> _Problem to work on_: Exact duplicates of the lines from the top of the data through the line containing "# :::ROUND 2::: RAG RETRIEVAL" are needed, with every picture left out.

(Records shown)

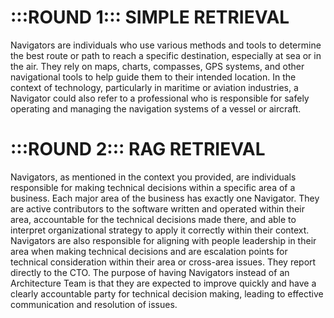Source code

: # :::ROUND 1::: SIMPLE RETRIEVAL

 Navigators are individuals who use various methods and tools to determine the best route or path to reach a specific destination, especially at sea or in the air. They rely on maps, charts, compasses, GPS systems, and other navigational tools to help guide them to their intended location. In the context of technology, particularly in maritime or aviation industries, a Navigator could also refer to a professional who is responsible for safely operating and managing the navigation systems of a vessel or aircraft.

# :::ROUND 2::: RAG RETRIEVAL

 Navigators, as mentioned in the context you provided, are individuals responsible for making technical decisions within a specific area of a business. Each major area of the business has exactly one Navigator. They are active contributors to the software written and operated within their area, accountable for the technical decisions made there, and able to interpret organizational strategy to apply it correctly within their context. Navigators are also responsible for aligning with people leadership in their area when making technical decisions and are escalation points for technical consideration within their area or cross-area issues. They report directly to the CTO. The purpose of having Navigators instead of an Architecture Team is that they are expected to improve quickly and have a clearly accountable party for technical decision making, leading to effective communication and resolution of issues.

(End Records shown)

> _Result of the exercise_:
Source code

: # :::ROUND 1::: SIMPLE RETRIEVAL

 Navigators are individuals who use various methods and tools to determine the best route or path to reach a specific destination, especially at sea or in the air. They rely on maps, charts, compasses, GPS systems, and other navigational tools to help guide them to their intended location. In the context of technology, particularly in maritime or aviation industries, a Navigator could also refer to a professional who is responsible for safely operating and managing the navigation systems of a vessel or aircraft.

# :::ROUND 2::: RAG RETRIEVAL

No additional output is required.